Still from Parasite (Image via YouTube/NEON)
Still from Parasite (Image via YouTube/NEON)

The 21st century has served up some serious cinematic heavyweights, sweeping space operas, aching romances that ruin your week, and thrillers that twist your brain into knots. But out of all the spectacle and noise, one film slinked in with zero fanfare, stabbed straight at the heart of modern society, and walked away with the crown. No explosions. No superheroes. Just class warfare wrapped in a perfectly folded napkin.

We're talking about Parasite- widely considered as the best movie of the 21st century. Bong Joon-ho engineered a cultural earthquake. The film open the shiny surface of wealth and privilege to reveal the rot crawling underneath, and it did it with elegance, cruelty, and a wicked sense of humor. Which makes sense that it’s called the best movie of the 21st century. From the smell metaphors to the basement secrets, from its seamless genre shifts to that final devastating frame, Parasite sticks with you like a stain you can’t scrub off.

It made history as the first non-English-language film to win Best Picture at the Oscars, but its true victory? Making the entire world uncomfortable in the most thrilling, artful way possible. Now, The New York Times' The 100 Best Movies of the 21st Century listicle has given the top crown to Parasite, calling it the best film of the century. And honestly? It's justice well served. Here's why Parasite definitely deserves the top spot.

What is Parasite about?

Still from Parasite (Image via YouTube/NEON)
Still from Parasite (Image via YouTube/NEON)

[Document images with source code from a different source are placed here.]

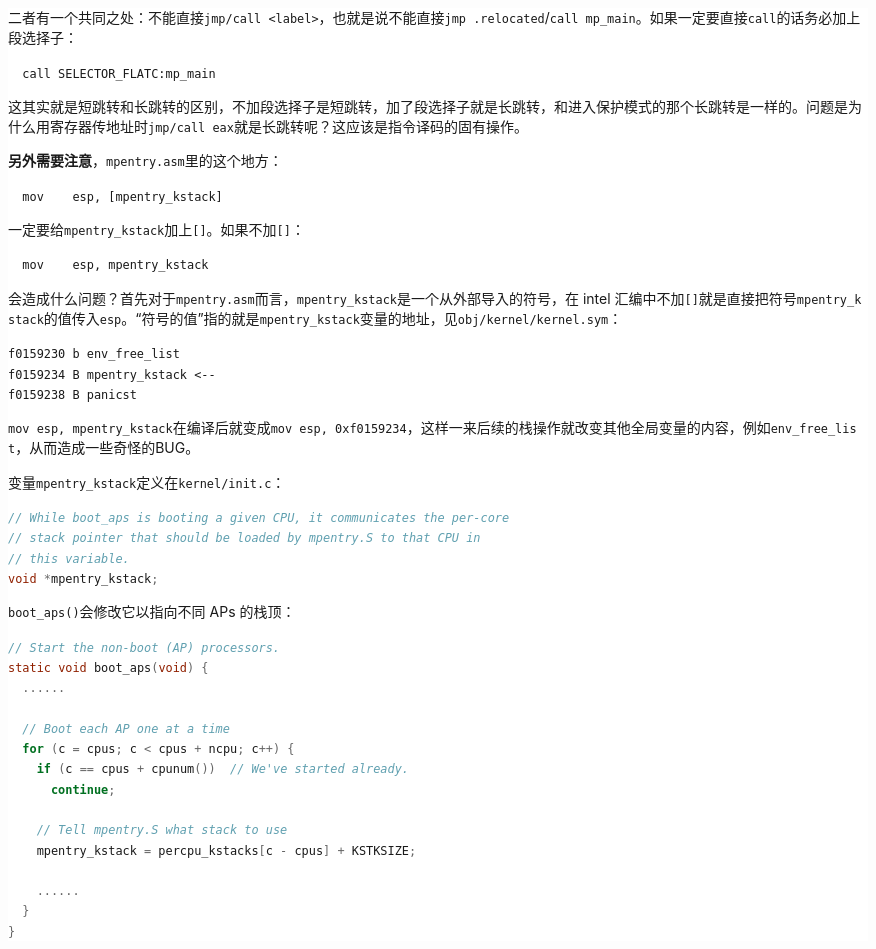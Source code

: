 二者有一个共同之处：不能直接`jmp/call <label>`，也就是说不能直接`jmp .relocated`/`call mp_main`。如果一定要直接`call`的话务必加上段选择子：

```
  call SELECTOR_FLATC:mp_main
```

这其实就是短跳转和长跳转的区别，不加段选择子是短跳转，加了段选择子就是长跳转，和进入保护模式的那个长跳转是一样的。问题是为什么用寄存器传地址时`jmp/call eax`就是长跳转呢？这应该是指令译码的固有操作。

**另外需要注意**，`mpentry.asm`里的这个地方：

```
  mov    esp, [mpentry_kstack]
```

一定要给`mpentry_kstack`加上`[]`。如果不加`[]`：

```
  mov    esp, mpentry_kstack
```

会造成什么问题？首先对于`mpentry.asm`而言，`mpentry_kstack`是一个从外部导入的符号，在 intel 汇编中不加`[]`就是直接把符号`mpentry_kstack`的值传入`esp`。“符号的值”指的就是`mpentry_kstack`变量的地址，见`obj/kernel/kernel.sym`：

```
f0159230 b env_free_list
f0159234 B mpentry_kstack <--
f0159238 B panicst
```

`mov esp, mpentry_kstack`在编译后就变成`mov esp, 0xf0159234`，这样一来后续的栈操作就改变其他全局变量的内容，例如`env_free_list`，从而造成一些奇怪的BUG。

变量`mpentry_kstack`定义在`kernel/init.c`：

```c
// While boot_aps is booting a given CPU, it communicates the per-core
// stack pointer that should be loaded by mpentry.S to that CPU in
// this variable.
void *mpentry_kstack;
```

`boot_aps()`会修改它以指向不同 APs 的栈顶：

```c
// Start the non-boot (AP) processors.
static void boot_aps(void) {
  ......

  // Boot each AP one at a time
  for (c = cpus; c < cpus + ncpu; c++) {
    if (c == cpus + cpunum())  // We've started already.
      continue;

    // Tell mpentry.S what stack to use
    mpentry_kstack = percpu_kstacks[c - cpus] + KSTKSIZE;

    ......
  }
}
```

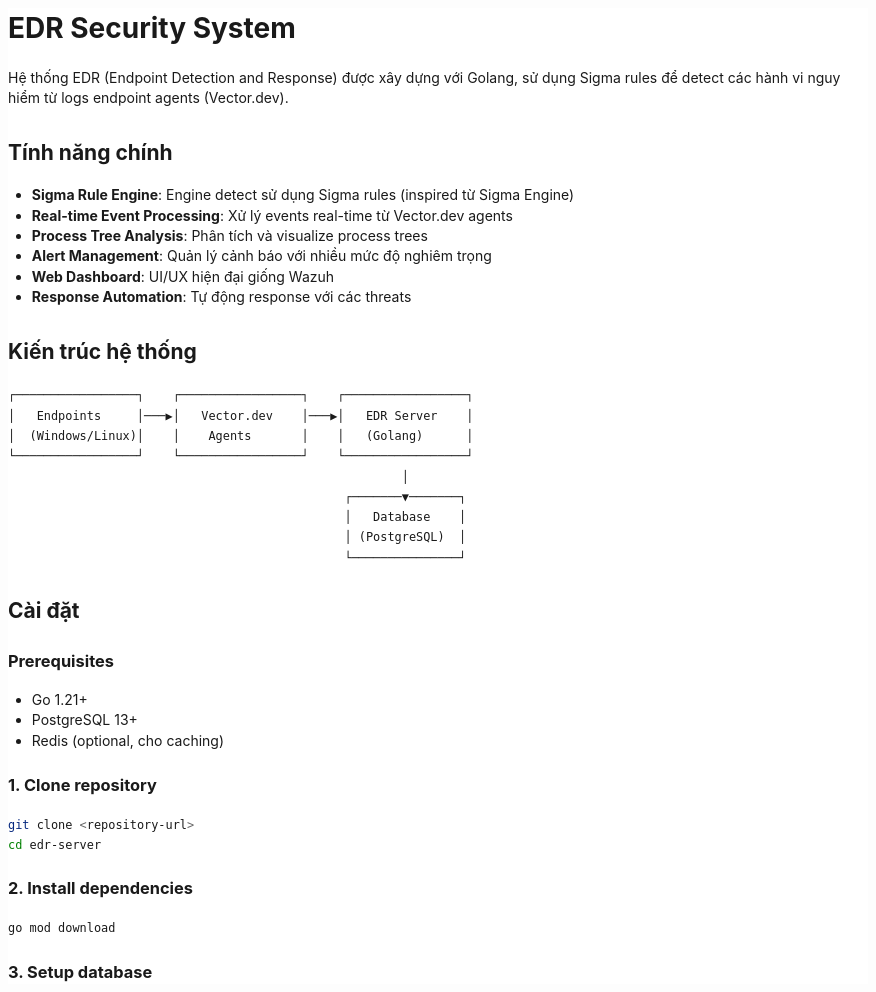 # EDR Security System

Hệ thống EDR (Endpoint Detection and Response) được xây dựng với Golang, sử dụng Sigma rules để detect các hành vi nguy hiểm từ logs endpoint agents (Vector.dev).

## Tính năng chính

- **Sigma Rule Engine**: Engine detect sử dụng Sigma rules (inspired từ Sigma Engine)
- **Real-time Event Processing**: Xử lý events real-time từ Vector.dev agents
- **Process Tree Analysis**: Phân tích và visualize process trees
- **Alert Management**: Quản lý cảnh báo với nhiều mức độ nghiêm trọng
- **Web Dashboard**: UI/UX hiện đại giống Wazuh
- **Response Automation**: Tự động response với các threats

## Kiến trúc hệ thống

```
┌─────────────────┐    ┌─────────────────┐    ┌─────────────────┐
│   Endpoints     │───▶│   Vector.dev    │───▶│   EDR Server    │
│  (Windows/Linux)│    │    Agents       │    │   (Golang)      │
└─────────────────┘    └─────────────────┘    └─────────────────┘
                                                       │
                                               ┌───────▼───────┐
                                               │   Database    │
                                               │ (PostgreSQL)  │
                                               └───────────────┘
```

## Cài đặt

### Prerequisites

- Go 1.21+
- PostgreSQL 13+
- Redis (optional, cho caching)

### 1. Clone repository

```bash
git clone <repository-url>
cd edr-server
```

### 2. Install dependencies

```bash
go mod download
```

### 3. Setup database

Parasite is a masterclass in social commentary film, that forces you to look beyond everything on screen and peel off layers of the plot. Directed by Bong Joon-ho, this South Korean genre-blender is part dark comedy, part thriller, part social gut-punch. At its heart, it’s about the messy, uncomfortable gap between the haves and the have-nots, and what happens when those worlds collide under one very sleek, very metaphor-heavy roof.

The film revolves around two families. The Kim family is scrappy, clever, and broke. They live in a tiny, half-submerged apartment where they are barely getting by. When the son, Ki-woo, lands a tutoring job with the ultra-rich Park family, it sparks a wild plan. Slowly, each member of the Kim family infiltrates the Parks’ home, pretending to be unrelated professionals. They become the perfect help, on paper, anyway.

But then things spiral. A locked basement door, a desperate former employee, and one very rainy night unravel everything. The house, pristine and polished, becomes a battleground. Bong doesn’t just tell a story, he peels back layers of society, asking us to look at who’s really living above whom. The film was a conversation starter for multiple conversations on social hierarchy and the viciousness that covers it all.

Why is Parasite the best movie of the 21st century?

Still from Parasite (Image via YouTube/NEON)
Still from Parasite (Image via YouTube/NEON)

There’s a reason Parasite refuses to leave the spotlight whenever we talk about the best movie of the 21st century. Bong Joon-ho takes what looks like a simple story about a poor family and a rich one, then peels back layer after layer until all that’s left is discomfort, brilliance, and a gaping silence. That’s the power of the best movie of the 21st century, it lingers long after the credits roll.

From the moment we crawl into that damp basement apartment with the Kim family, Parasite builds a world where every line of dialogue, every shadow in a hallway, every staircase means something. It’s funny until it isn’t. It’s calm until it cracks. And when it does? You’re not prepared. Because the best movie of the 21st century is an autopsy of inequality dressed up as a thriller. It made Oscar history, yes. But Parasite didn’t just win Best Picture because it ticked all the boxes. It won because it broke them. And that’s what makes it the best movie of the 21st century, it doesn’t follow rules. It rewrites them with a smile, a knife, and a stone in its hand.

Parasite is available to stream on Sony LIV and Prime video.

Also read: Parasite ending explained: Who are the parasites in the story?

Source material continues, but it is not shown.